What you need to do:
Every line below between the line holding "User 15 & Very" and the line holding "User 22 & Very", inclusive, should be repeated exactly, and all other lines omitted.

Stored data:
:::::

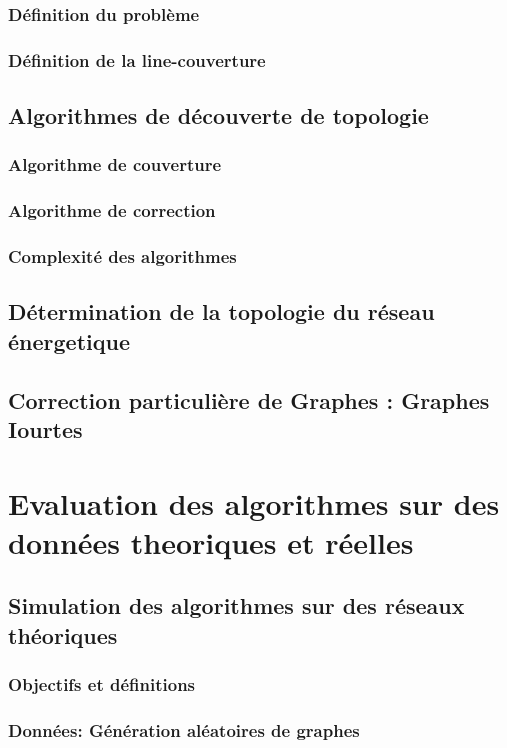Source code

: \documentclass[onecolumn, 12pt]{book}
\begin{document}
		\subsection{D\'efinition du probl\`eme }
		\subsection{D\'efinition de la line-couverture }
	\section{ Algorithmes de d\'ecouverte de topologie}
		\subsection{Algorithme de couverture}
		\subsection{Algorithme de correction}
		\subsection{Complexit\'e des algorithmes}
	\section{D\'etermination de la topologie du r\'eseau \'energetique}
	\section{Correction particuli\`ere de Graphes : Graphes Iourtes }

\chapter{Evaluation des algorithmes sur des donn\'ees theoriques et r\'eelles}
	\section{Simulation des algorithmes sur des r\'eseaux th\'eoriques}
		\subsection{Objectifs et d\'efinitions}
		\subsection{Donn\'ees: G\'en\'eration al\'eatoires de graphes}
\end{document}
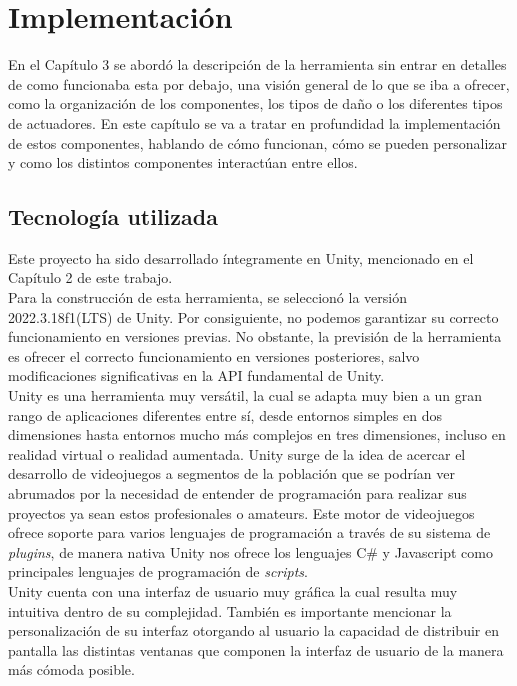 \setcounter{secnumdepth}{3} %
\chapter{Implementaci\'on}
\label{cap:implementacion}
En el Capítulo 3 se abordó la descripción de la herramienta sin entrar en detalles de como funcionaba esta por debajo, una visión general de lo que se iba a ofrecer, como la organización de los componentes, los tipos de daño o los diferentes tipos de actuadores. En este capítulo se va a tratar en profundidad la implementación de estos componentes, hablando de cómo funcionan, cómo se pueden personalizar y como los distintos componentes interactúan entre ellos.


\section{Tecnología utilizada}
Este proyecto ha sido desarrollado íntegramente en Unity, mencionado en el Capítulo 2 de este trabajo.\\
Para la construcción de esta herramienta, se seleccionó la versión 2022.3.18f1(LTS) de Unity. Por consiguiente, no podemos garantizar su correcto funcionamiento en versiones previas. No obstante, la previsión de la herramienta es ofrecer el correcto funcionamiento en versiones posteriores, salvo modificaciones significativas en la API fundamental de Unity.\\
Unity es una herramienta muy versátil, la cual se adapta muy bien a un gran rango de aplicaciones diferentes entre sí, desde entornos simples en dos dimensiones hasta entornos mucho más complejos en tres dimensiones, incluso en realidad virtual o realidad aumentada.
Unity surge de la idea de acercar el desarrollo de videojuegos a segmentos de la población que se podrían ver abrumados por la necesidad de entender de programación para realizar sus proyectos ya sean estos profesionales o amateurs. Este motor de videojuegos ofrece soporte para varios lenguajes de programación a través de su sistema de \textit{plugins}, de manera nativa Unity nos ofrece los lenguajes C\# y Javascript como principales lenguajes de programación de \textit{scripts}.\\

Unity cuenta con una interfaz de usuario muy gráfica la cual resulta muy intuitiva dentro de su complejidad. También es importante mencionar la personalización de su interfaz otorgando al usuario la capacidad de distribuir en pantalla las distintas ventanas que componen la interfaz de usuario de la manera más cómoda posible.\\

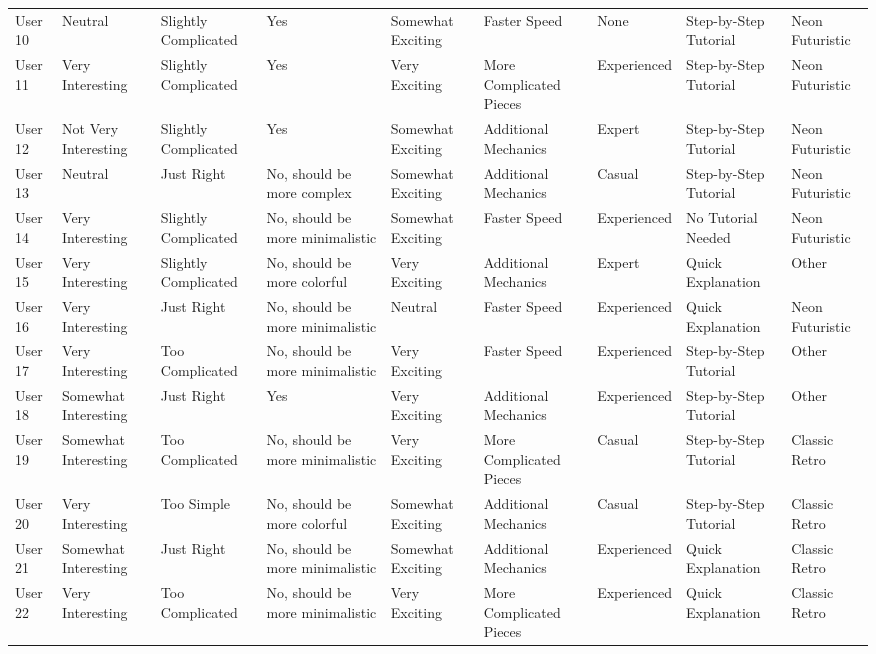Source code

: \documentclass{article}
\begin{document}
\begin{landscape}
\begin{longtable}{lllllllll}
            User 10 & Neutral & Slightly Complicated & Yes & Somewhat Exciting & Faster Speed & None & Step-by-Step Tutorial & Neon Futuristic \\
            User 11 & Very Interesting & Slightly Complicated & Yes & Very Exciting & More Complicated Pieces & Experienced & Step-by-Step Tutorial & Neon Futuristic \\
            User 12 & Not Very Interesting & Slightly Complicated & Yes & Somewhat Exciting & Additional Mechanics & Expert & Step-by-Step Tutorial & Neon Futuristic \\
            User 13 & Neutral & Just Right & No, should be more complex & Somewhat Exciting & Additional Mechanics & Casual & Step-by-Step Tutorial & Neon Futuristic \\
            User 14 & Very Interesting & Slightly Complicated & No, should be more minimalistic & Somewhat Exciting & Faster Speed & Experienced & No Tutorial Needed & Neon Futuristic \\
            User 15 & Very Interesting & Slightly Complicated & No, should be more colorful & Very Exciting & Additional Mechanics & Expert & Quick Explanation & Other \\
            User 16 & Very Interesting & Just Right & No, should be more minimalistic & Neutral & Faster Speed & Experienced & Quick Explanation & Neon Futuristic \\
            User 17 & Very Interesting & Too Complicated & No, should be more minimalistic & Very Exciting & Faster Speed & Experienced & Step-by-Step Tutorial & Other \\
            User 18 & Somewhat Interesting & Just Right & Yes & Very Exciting & Additional Mechanics & Experienced & Step-by-Step Tutorial & Other \\
            User 19 & Somewhat Interesting & Too Complicated & No, should be more minimalistic & Very Exciting & More Complicated Pieces & Casual & Step-by-Step Tutorial & Classic Retro \\
            User 20 & Very Interesting & Too Simple & No, should be more colorful & Somewhat Exciting & Additional Mechanics & Casual & Step-by-Step Tutorial & Classic Retro \\
            User 21 & Somewhat Interesting & Just Right & No, should be more minimalistic & Somewhat Exciting & Additional Mechanics & Experienced & Quick Explanation & Classic Retro \\
            User 22 & Very Interesting & Too Complicated & No, should be more minimalistic & Very Exciting & More Complicated Pieces & Experienced & Quick Explanation & Classic Retro \\

\end{longtable}
\end{landscape}
\end{document}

:::::

Response box:
            User 15 & Very Interesting & Slightly Complicated & No, should be more colorful & Very Exciting & Additional Mechanics & Expert & Quick Explanation & Other \\
            User 16 & Very Interesting & Just Right & No, should be more minimalistic & Neutral & Faster Speed & Experienced & Quick Explanation & Neon Futuristic \\
            User 17 & Very Interesting & Too Complicated & No, should be more minimalistic & Very Exciting & Faster Speed & Experienced & Step-by-Step Tutorial & Other \\
            User 18 & Somewhat Interesting & Just Right & Yes & Very Exciting & Additional Mechanics & Experienced & Step-by-Step Tutorial & Other \\
            User 19 & Somewhat Interesting & Too Complicated & No, should be more minimalistic & Very Exciting & More Complicated Pieces & Casual & Step-by-Step Tutorial & Classic Retro \\
            User 20 & Very Interesting & Too Simple & No, should be more colorful & Somewhat Exciting & Additional Mechanics & Casual & Step-by-Step Tutorial & Classic Retro \\
            User 21 & Somewhat Interesting & Just Right & No, should be more minimalistic & Somewhat Exciting & Additional Mechanics & Experienced & Quick Explanation & Classic Retro \\
            User 22 & Very Interesting & Too Complicated & No, should be more minimalistic & Very Exciting & More Complicated Pieces & Experienced & Quick Explanation & Classic Retro \\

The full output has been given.